Reproduce the listing in full, exactly as written, but without images.

*** Opening Input data ***

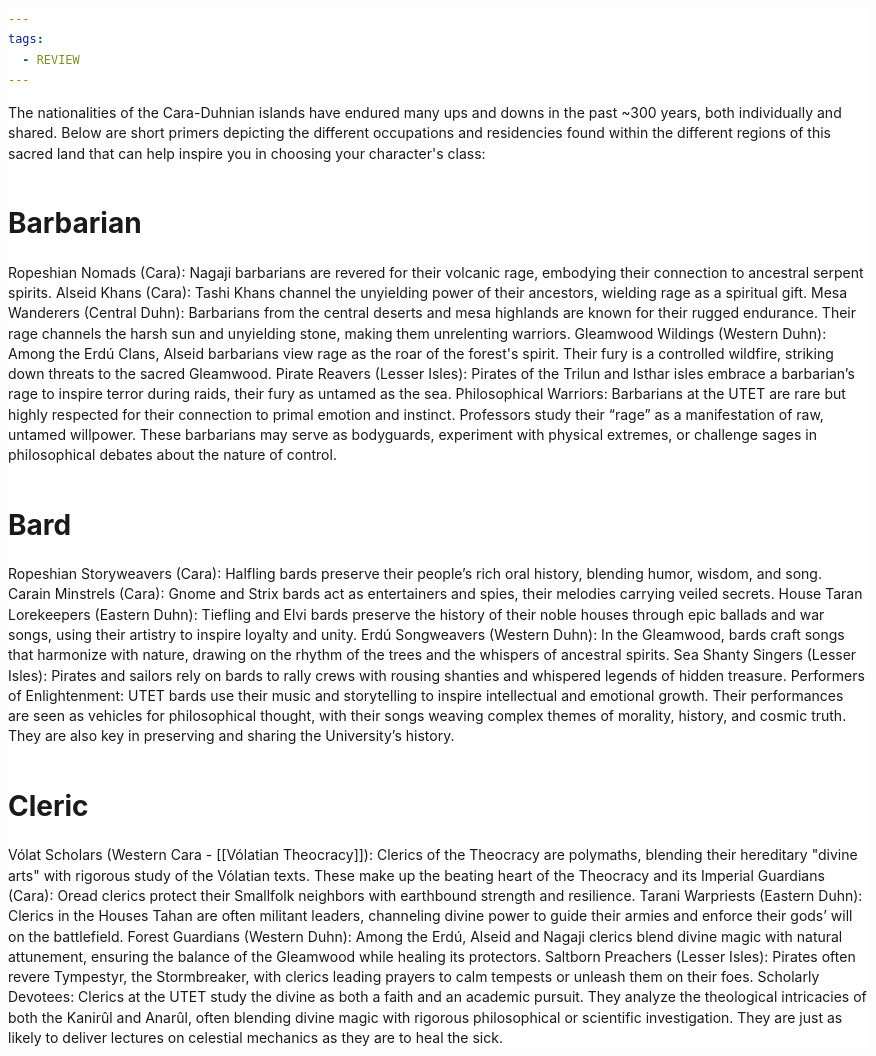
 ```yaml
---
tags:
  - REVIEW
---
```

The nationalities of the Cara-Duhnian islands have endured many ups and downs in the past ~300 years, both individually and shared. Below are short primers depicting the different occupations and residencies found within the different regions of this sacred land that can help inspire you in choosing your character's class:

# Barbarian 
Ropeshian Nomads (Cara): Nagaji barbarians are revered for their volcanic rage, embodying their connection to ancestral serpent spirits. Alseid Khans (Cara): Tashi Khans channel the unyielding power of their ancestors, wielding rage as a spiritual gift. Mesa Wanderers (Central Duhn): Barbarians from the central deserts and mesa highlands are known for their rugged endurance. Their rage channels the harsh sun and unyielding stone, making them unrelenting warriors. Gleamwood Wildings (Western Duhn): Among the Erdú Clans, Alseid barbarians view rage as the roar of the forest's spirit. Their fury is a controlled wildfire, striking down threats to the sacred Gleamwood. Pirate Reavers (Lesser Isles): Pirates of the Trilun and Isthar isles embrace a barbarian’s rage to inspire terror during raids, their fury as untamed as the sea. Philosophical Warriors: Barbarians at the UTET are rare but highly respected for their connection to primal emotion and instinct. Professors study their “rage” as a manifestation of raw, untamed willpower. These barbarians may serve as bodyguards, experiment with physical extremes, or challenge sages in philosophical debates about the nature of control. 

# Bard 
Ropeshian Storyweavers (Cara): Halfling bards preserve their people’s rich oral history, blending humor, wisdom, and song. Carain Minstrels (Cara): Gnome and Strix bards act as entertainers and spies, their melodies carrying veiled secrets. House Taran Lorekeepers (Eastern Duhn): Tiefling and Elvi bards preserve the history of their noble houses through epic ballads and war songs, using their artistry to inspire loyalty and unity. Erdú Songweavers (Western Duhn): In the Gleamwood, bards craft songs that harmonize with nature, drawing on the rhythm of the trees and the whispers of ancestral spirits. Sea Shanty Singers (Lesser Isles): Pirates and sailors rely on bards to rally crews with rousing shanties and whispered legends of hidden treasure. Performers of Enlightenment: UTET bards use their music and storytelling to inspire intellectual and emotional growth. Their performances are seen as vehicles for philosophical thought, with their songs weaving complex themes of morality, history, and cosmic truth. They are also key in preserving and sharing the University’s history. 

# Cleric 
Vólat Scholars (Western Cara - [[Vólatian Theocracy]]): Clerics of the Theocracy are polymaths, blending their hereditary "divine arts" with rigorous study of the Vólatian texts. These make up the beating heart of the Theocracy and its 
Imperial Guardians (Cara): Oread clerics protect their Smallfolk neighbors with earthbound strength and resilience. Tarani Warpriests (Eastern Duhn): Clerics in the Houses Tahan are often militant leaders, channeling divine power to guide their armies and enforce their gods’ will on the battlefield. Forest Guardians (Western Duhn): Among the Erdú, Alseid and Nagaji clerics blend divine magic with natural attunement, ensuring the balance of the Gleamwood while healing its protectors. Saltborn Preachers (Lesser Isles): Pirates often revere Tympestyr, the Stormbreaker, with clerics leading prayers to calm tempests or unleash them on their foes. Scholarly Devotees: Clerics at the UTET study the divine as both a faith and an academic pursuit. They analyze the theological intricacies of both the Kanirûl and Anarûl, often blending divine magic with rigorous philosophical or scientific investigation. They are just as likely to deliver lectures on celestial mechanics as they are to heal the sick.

*** Closing Input data ***

Solution for this task:
 ```yaml
---
tags:
  - REVIEW
---
```

The nationalities of the Cara-Duhnian islands have endured many ups and downs in the past ~300 years, both individually and shared. Below are short primers depicting the different occupations and residencies found within the different regions of this sacred land that can help inspire you in choosing your character's class:

# Barbarian 
Ropeshian Nomads (Cara): Nagaji barbarians are revered for their volcanic rage, embodying their connection to ancestral serpent spirits. Alseid Khans (Cara): Tashi Khans channel the unyielding power of their ancestors, wielding rage as a spiritual gift. Mesa Wanderers (Central Duhn): Barbarians from the central deserts and mesa highlands are known for their rugged endurance. Their rage channels the harsh sun and unyielding stone, making them unrelenting warriors. Gleamwood Wildings (Western Duhn): Among the Erdú Clans, Alseid barbarians view rage as the roar of the forest's spirit. Their fury is a controlled wildfire, striking down threats to the sacred Gleamwood. Pirate Reavers (Lesser Isles): Pirates of the Trilun and Isthar isles embrace a barbarian’s rage to inspire terror during raids, their fury as untamed as the sea. Philosophical Warriors: Barbarians at the UTET are rare but highly respected for their connection to primal emotion and instinct. Professors study their “rage” as a manifestation of raw, untamed willpower. These barbarians may serve as bodyguards, experiment with physical extremes, or challenge sages in philosophical debates about the nature of control. 

# Bard 
Ropeshian Storyweavers (Cara): Halfling bards preserve their people’s rich oral history, blending humor, wisdom, and song. Carain Minstrels (Cara): Gnome and Strix bards act as entertainers and spies, their melodies carrying veiled secrets. House Taran Lorekeepers (Eastern Duhn): Tiefling and Elvi bards preserve the history of their noble houses through epic ballads and war songs, using their artistry to inspire loyalty and unity. Erdú Songweavers (Western Duhn): In the Gleamwood, bards craft songs that harmonize with nature, drawing on the rhythm of the trees and the whispers of ancestral spirits. Sea Shanty Singers (Lesser Isles): Pirates and sailors rely on bards to rally crews with rousing shanties and whispered legends of hidden treasure. Performers of Enlightenment: UTET bards use their music and storytelling to inspire intellectual and emotional growth. Their performances are seen as vehicles for philosophical thought, with their songs weaving complex themes of morality, history, and cosmic truth. They are also key in preserving and sharing the University’s history. 

# Cleric 
Vólat Scholars (Western Cara - [[Vólatian Theocracy]]): Clerics of the Theocracy are polymaths, blending their hereditary "divine arts" with rigorous study of the Vólatian texts. These make up the beating heart of the Theocracy and its 
Imperial Guardians (Cara): Oread clerics protect their Smallfolk neighbors with earthbound strength and resilience. Tarani Warpriests (Eastern Duhn): Clerics in the Houses Tahan are often militant leaders, channeling divine power to guide their armies and enforce their gods’ will on the battlefield. Forest Guardians (Western Duhn): Among the Erdú, Alseid and Nagaji clerics blend divine magic with natural attunement, ensuring the balance of the Gleamwood while healing its protectors. Saltborn Preachers (Lesser Isles): Pirates often revere Tympestyr, the Stormbreaker, with clerics leading prayers to calm tempests or unleash them on their foes. Scholarly Devotees: Clerics at the UTET study the divine as both a faith and an academic pursuit. They analyze the theological intricacies of both the Kanirûl and Anarûl, often blending divine magic with rigorous philosophical or scientific investigation. They are just as likely to deliver lectures on celestial mechanics as they are to heal the sick.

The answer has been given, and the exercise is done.